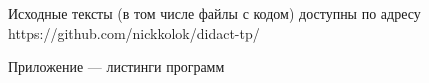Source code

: 
\LARGE



Исходные тексты (в том числе файлы с кодом) доступны по адресу https://github.com/nickkolok/didact-tp/





Приложение --- листинги программ






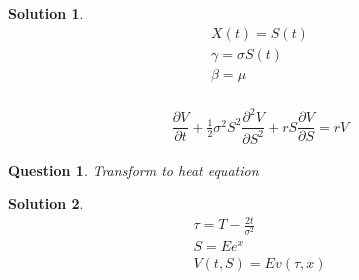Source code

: \documentclass[16pt]{article}
\newtheorem{qu}{Question}[section]
\newtheorem{sol}{Solution}[section]
\begin{document}
\begin{sol}
		\begin{eqnarray*}
			X(t) = S(t)\\
			\gamma = \sigma S(t) \\
			\beta = \mu \\
		\end{eqnarray*}
	
		\begin{eqnarray*}
			\dfrac{\partial V}{\partial t} + \frac{1}{2} \sigma^2 S^2 \dfrac{\partial^2 V}{\partial S^2} + rS \dfrac{\partial V}{\partial S} = rV
		\end{eqnarray*}
	\end{sol}

	\begin{qu}
		Transform to heat equation
	\end{qu}
	\begin{sol}
		\begin{eqnarray*}
			\tau = T - \frac{2t}{\sigma^2} \\
			S = E e^{x} \\
			V(t,S) = E v(\tau, x)
		\end{eqnarray*}
	

\end{sol}
\end{document}
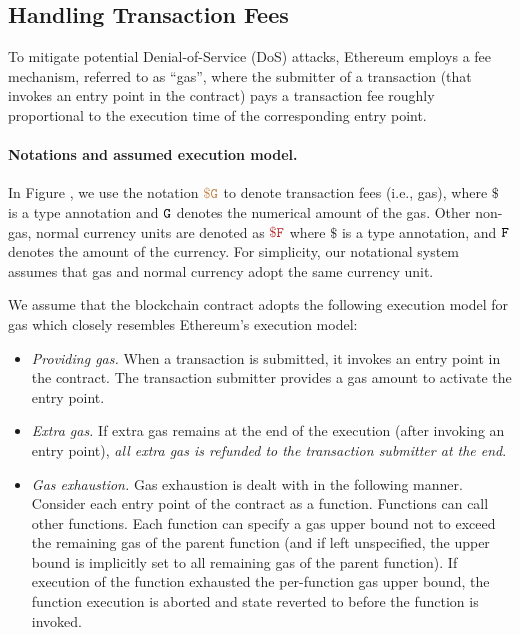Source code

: 


\subsection{Handling Transaction Fees}

To mitigate potential Denial-of-Service (DoS) attacks, 
Ethereum employs a fee mechanism, referred to as ``gas'', 
where the submitter of a transaction (that invokes
an entry point in the contract) pays a  
transaction fee
roughly proportional to the execution time of the 
corresponding entry point.

\paragraph{Notations and assumed execution model.}
In Figure , we
use the notation $\tt {\color{brown} \$ G }$
to denote transaction fees (i.e., gas), 
where $\$$ is a type annotation 
and ${\tt G}$ denotes the numerical amount of the  
gas. Other non-gas, normal currency units 
are denoted as $\smaroon{\$ F}$ where $\$$ is a type annotation,
and ${\tt F}$ denotes the amount of the currency. 
For simplicity, our notational system assumes 
that gas and normal currency adopt
the same currency unit. 

We assume that the blockchain contract adopts the following execution model
for gas which closely resembles Ethereum's execution model:
\begin{itemize}[leftmargin=5mm]
\item
{\it Providing gas.} 
When a transaction is submitted, it invokes an entry point in the contract.
The transaction submitter provides a gas amount to activate the entry point. 
\item
{\it Extra gas.} 
If extra gas remains at the end of the execution (after invoking an entry point),
{\it all extra gas is refunded to the transaction submitter at the end}.
\item
{\it Gas exhaustion.} 
Gas exhaustion is dealt with in the following manner.
Consider each entry point of the contract as a function. 
Functions can call other functions.
Each function can specify a gas upper bound not to exceed
the remaining gas of the parent function (and if left unspecified,
the upper bound is implicitly set to all remaining gas of the parent function).
If execution of the function exhausted the per-function gas 
upper bound, the function execution is aborted and 
state reverted to before the function is invoked.
\end{itemize}

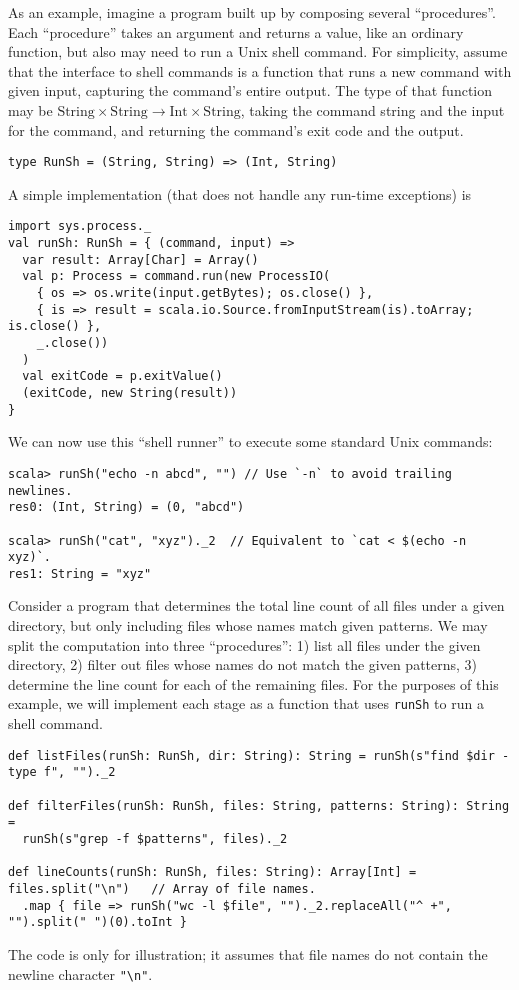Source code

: As an example, imagine a program built up by composing several \textsf{``}procedures\textsf{''}.
Each \textsf{``}procedure\textsf{''} takes an argument and returns a value, like an
ordinary function, but also may need to run a Unix shell command.
For simplicity, assume that the interface to shell commands is a function
that runs a new command with given input, capturing the command\textsf{'}s
entire output. The type of that function may be $\text{String}\times\text{String}\rightarrow\text{Int}\times\text{String}$,
taking the command string and the input for the command, and returning
the command\textsf{'}s exit code and the output.
\begin{lstlisting}
type RunSh = (String, String) => (Int, String)
\end{lstlisting}
A simple implementation (that does not handle any run-time exceptions)
is
\begin{lstlisting}
import sys.process._
val runSh: RunSh = { (command, input) =>
  var result: Array[Char] = Array()
  val p: Process = command.run(new ProcessIO(
    { os => os.write(input.getBytes); os.close() },
    { is => result = scala.io.Source.fromInputStream(is).toArray; is.close() },
    _.close())
  )
  val exitCode = p.exitValue()
  (exitCode, new String(result))
}
\end{lstlisting}
We can now use this \textsf{``}shell runner\textsf{''} to execute some standard Unix
commands:
\begin{lstlisting}
scala> runSh("echo -n abcd", "") // Use `-n` to avoid trailing newlines.
res0: (Int, String) = (0, "abcd")

scala> runSh("cat", "xyz")._2  // Equivalent to `cat < $(echo -n xyz)`.
res1: String = "xyz"
\end{lstlisting}

Consider a program that determines the total line count of all files
under a given directory, but only including files whose names match
given patterns. We may split the computation into three \textsf{``}procedures\textsf{''}:
1) list all files under the given directory, 2) filter out files whose
names do not match the given patterns, 3) determine the line count
for each of the remaining files. For the purposes of this example,
we will implement each stage as a function that uses \lstinline!runSh!
to run a shell command.
\begin{lstlisting}
def listFiles(runSh: RunSh, dir: String): String = runSh(s"find $dir -type f", "")._2

def filterFiles(runSh: RunSh, files: String, patterns: String): String =
  runSh(s"grep -f $patterns", files)._2

def lineCounts(runSh: RunSh, files: String): Array[Int] = files.split("\n")   // Array of file names.
  .map { file => runSh("wc -l $file", "")._2.replaceAll("^ +", "").split(" ")(0).toInt }
\end{lstlisting}
The code is only for illustration; it assumes that file names do not
contain the newline character \lstinline!"\n"!.

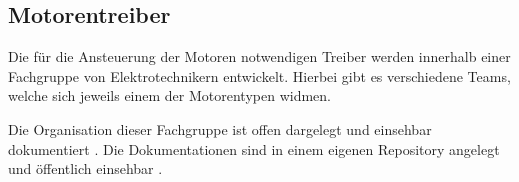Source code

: \subsection{Motorentreiber}
Die für die Ansteuerung der Motoren notwendigen Treiber werden innerhalb
einer Fachgruppe von Elektrotechnikern entwickelt. Hierbei gibt es
verschiedene Teams, welche sich jeweils einem der Motorentypen widmen.

Die Organisation dieser Fachgruppe ist offen dargelegt und einsehbar
dokumentiert \cite{pren-et}. Die Dokumentationen sind in einem eigenen
Repository angelegt und öffentlich einsehbar \cite{pren-et-doc}.
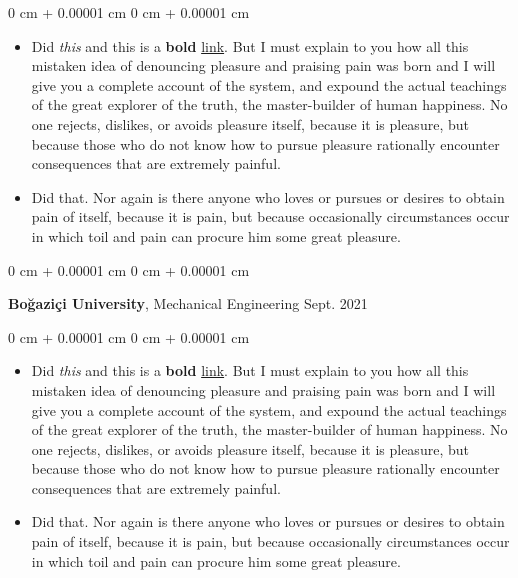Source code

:\documentclass[10pt, letterpaper]{article}
\newenvironment{highlights}{
    \begin{itemize}[
        topsep=0.10 cm,
        parsep=0.10 cm,
        partopsep=0pt,
        itemsep=0pt,
        leftmargin=0 cm + 10pt
    ]
}{
    \end{itemize}
} %
\newenvironment{onecolentry}{
    \begin{adjustwidth}{
        0 cm + 0.00001 cm
    }{
        0 cm + 0.00001 cm
    }
}{
    \end{adjustwidth}
} %
\newenvironment{twocolentry}[2][]{
    \onecolentry
    \def\secondColumn{#2}
    \setcolumnwidth{\fill, 4.5 cm}
    \begin{paracol}{2}
}{
    \switchcolumn \raggedleft \secondColumn
    \end{paracol}
    \endonecolentry
} %
\begin{document}
        \vspace{0.10 cm}
        \begin{onecolentry}
            \begin{highlights}
                \item Did \textit{this} and this is a \textbf{bold} \href{https://example.com}{link}. But I must explain to you how all this mistaken idea of denouncing pleasure and praising pain was born and I will give you a complete account of the system, and expound the actual teachings of the great explorer of the truth, the master-builder of human happiness. No one rejects, dislikes, or avoids pleasure itself, because it is pleasure, but because those who do not know how to pursue pleasure rationally encounter consequences that are extremely painful.
                \item Did that. Nor again is there anyone who loves or pursues or desires to obtain pain of itself, because it is pain, but because occasionally circumstances occur in which toil and pain can procure him some great pleasure.
            \end{highlights}
        \end{onecolentry}


        \vspace{0.2 cm}

        \begin{twocolentry}{
            Sept. 2021
        }
            \textbf{Boğaziçi University}, Mechanical Engineering\end{twocolentry}

        \vspace{0.10 cm}
        \begin{onecolentry}
            \begin{highlights}
                \item Did \textit{this} and this is a \textbf{bold} \href{https://example.com}{link}. But I must explain to you how all this mistaken idea of denouncing pleasure and praising pain was born and I will give you a complete account of the system, and expound the actual teachings of the great explorer of the truth, the master-builder of human happiness. No one rejects, dislikes, or avoids pleasure itself, because it is pleasure, but because those who do not know how to pursue pleasure rationally encounter consequences that are extremely painful.
                \item Did that. Nor again is there anyone who loves or pursues or desires to obtain pain of itself, because it is pain, but because occasionally circumstances occur in which toil and pain can procure him some great pleasure.
            \end{highlights}
        \end{onecolentry}
\end{document}
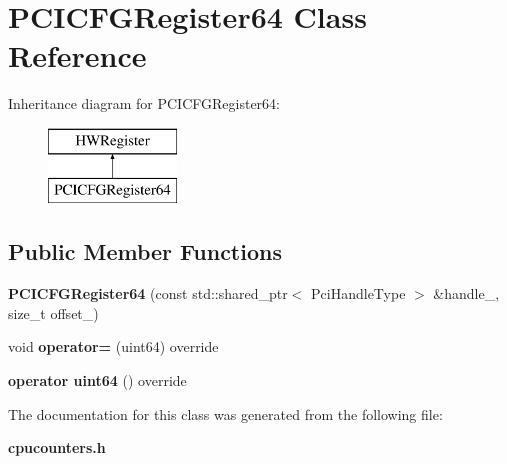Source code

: \section{P\+C\+I\+C\+F\+G\+Register64 Class Reference}
\label{classPCICFGRegister64}
Inheritance diagram for P\+C\+I\+C\+F\+G\+Register64\+:\begin{figure}[H]
\begin{center}
\leavevmode
\includegraphics[height=2.000000cm]{classPCICFGRegister64}
\end{center}
\end{figure}
\subsection*{Public Member Functions}
\begin{DoxyCompactItemize}
\item 
\mbox{\label{classPCICFGRegister64_a1796f3135d6be7a668f810f409906ca2}} 
{\bfseries P\+C\+I\+C\+F\+G\+Register64} (const std\+::shared\+\_\+ptr$<$ Pci\+Handle\+Type $>$ \&handle\+\_\+, size\+\_\+t offset\+\_\+)
\item 
\mbox{\label{classPCICFGRegister64_a0551115e79f20114e6df4f353f00abad}} 
void {\bfseries operator=} (uint64) override
\item 
\mbox{\label{classPCICFGRegister64_aefd80a10fec3236d6a6ae9cdaf5ec71c}} 
{\bfseries operator uint64} () override
\end{DoxyCompactItemize}


The documentation for this class was generated from the following file\+:\begin{DoxyCompactItemize}
\item 
\textbf{ cpucounters.\+h}\end{DoxyCompactItemize}
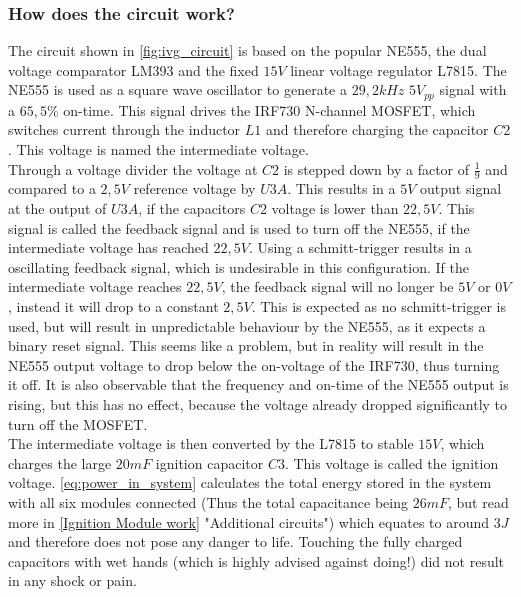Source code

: \pagebreak

\subsubsection{How does the circuit work?}

\noindent The circuit shown in \cref{fig:ivg_circuit} is based on the popular NE555, the dual voltage comparator LM393 and the fixed $15V$ linear voltage regulator L7815. The NE555 is used as a square wave oscillator to generate a $29,2kHz$ $5V_{pp}$ signal with a $65,5\%$ on-time. This signal drives the IRF730 N-channel MOSFET, which switches current through the inductor $L1$ and therefore charging the capacitor $C2$. This voltage is named the intermediate voltage.\\

\noindent Through a voltage divider the voltage at $C2$ is stepped down by a factor of $\frac{1}{9}$ and compared to a $2,5V$ reference voltage by $U3A$. This results in a $5V$ output signal at the output of $U3A$, if the capacitors $C2$ voltage is lower than $22,5V$. This signal is called the feedback signal and is used to turn off the NE555, if the intermediate voltage has reached $22,5V$. Using a schmitt-trigger results in a oscillating feedback signal, which is undesirable in this configuration. If the intermediate voltage reaches $22,5V$, the feedback signal will no longer be $5V$ or $0V$, instead it will drop to a constant $2,5V$. This is expected as no schmitt-trigger is used, but will result in unpredictable behaviour by the NE555, as it expects a binary reset signal. This seems like a problem, but in reality will result in the NE555 output voltage to drop below the on-voltage of the IRF730, thus turning it off. It is also observable that the frequency and on-time of the NE555 output is rising, but this has no effect, because the voltage already dropped significantly to turn off the MOSFET. \\

\noindent The intermediate voltage is then converted by the L7815 to stable $15V$, which charges the large $20mF$ ignition capacitor $C3$. This voltage is called the ignition voltage. \cref{eq:power_in_system} calculates the total energy stored in the system with all six modules connected (Thus the total capacitance being $26mF$, but read more in \cref{Ignition Module work} "Additional circuits") which equates to around $3J$ and therefore does not pose any  danger to life. Touching the fully charged capacitors with wet hands (which is highly advised against doing!) did not result in any shock or pain.\\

--------------------------------------------------

> _Task directions_:
Please, from the entries above, set down exactly the lines from the one containing "roughly proportional to" through the one containing "of the currency.", and only those.

> _Exercise result_:
roughly proportional to the execution time of the 
corresponding entry point.

\paragraph{Notations and assumed execution model.}
In Figure , we
use the notation $\tt {\color{brown} \$ G }$
to denote transaction fees (i.e., gas), 
where $\$$ is a type annotation 
and ${\tt G}$ denotes the numerical amount of the  
gas. Other non-gas, normal currency units 
are denoted as $\smaroon{\$ F}$ where $\$$ is a type annotation,
and ${\tt F}$ denotes the amount of the currency. 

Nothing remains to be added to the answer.